▶ **DIRECTIONS FOR THIS TASK**
Go through the records below and copy out every line holding "meant".

▶ **SUPPLIED DATA**
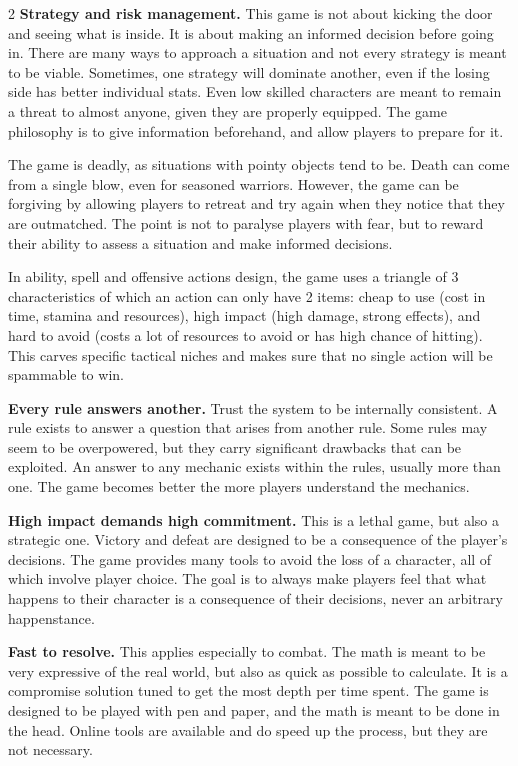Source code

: \begin{multicols}{2}
\textbf{Strategy and risk management.} This game is not about kicking the door and seeing what is inside. It is about making an informed decision before going in. There are many ways to approach a situation and not every strategy is meant to be viable. Sometimes, one strategy will dominate another, even if the losing side has better individual stats. Even low skilled characters are meant to remain a threat to almost anyone, given they are properly equipped. The game philosophy is to give information beforehand, and allow players to prepare for it. 

The game is deadly, as situations with pointy objects tend to be. Death can come from a single blow, even for seasoned warriors. However, the game can be forgiving by allowing players to retreat and try again when they notice that they are outmatched. The point is not to paralyse players with fear, but to reward their ability to assess a situation and make informed decisions.

In ability, spell and offensive actions design, the game uses a triangle of 3 characteristics of which an action can only have 2 items: cheap to use (cost in time, stamina and resources), high impact (high damage, strong effects), and hard to avoid (costs a lot of resources to avoid or has high chance of hitting). This carves specific tactical niches and makes sure that no single action will be spammable to win.

\textbf{Every rule answers another.} Trust the system to be internally consistent. A rule exists to answer a question that arises from another rule. Some rules may seem to be overpowered, but they carry significant drawbacks that can be exploited. An answer to any mechanic exists within the rules, usually more than one. The game becomes better the more players understand the mechanics.

\textbf{High impact demands high commitment.} This is a lethal game, but also a strategic one. Victory and defeat are designed to be a consequence of the player's decisions. The game provides many tools to avoid the loss of a character, all of which involve player choice. The goal is to always make players feel that what happens to their character is a consequence of their decisions, never an arbitrary happenstance. 

\textbf{Fast to resolve.} This applies especially to combat. The math is meant to be very expressive of the real world, but also as quick as possible to calculate. It is a compromise solution tuned to get the most depth per time spent. The game is designed to be played with pen and paper, and the math is meant to be done in the head. Online tools are available and do speed up the process, but they are not necessary.


\end{multicols}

▶ **WRITTEN REPLY**
\textbf{Strategy and risk management.} This game is not about kicking the door and seeing what is inside. It is about making an informed decision before going in. There are many ways to approach a situation and not every strategy is meant to be viable. Sometimes, one strategy will dominate another, even if the losing side has better individual stats. Even low skilled characters are meant to remain a threat to almost anyone, given they are properly equipped. The game philosophy is to give information beforehand, and allow players to prepare for it. 
\textbf{Fast to resolve.} This applies especially to combat. The math is meant to be very expressive of the real world, but also as quick as possible to calculate. It is a compromise solution tuned to get the most depth per time spent. The game is designed to be played with pen and paper, and the math is meant to be done in the head. Online tools are available and do speed up the process, but they are not necessary.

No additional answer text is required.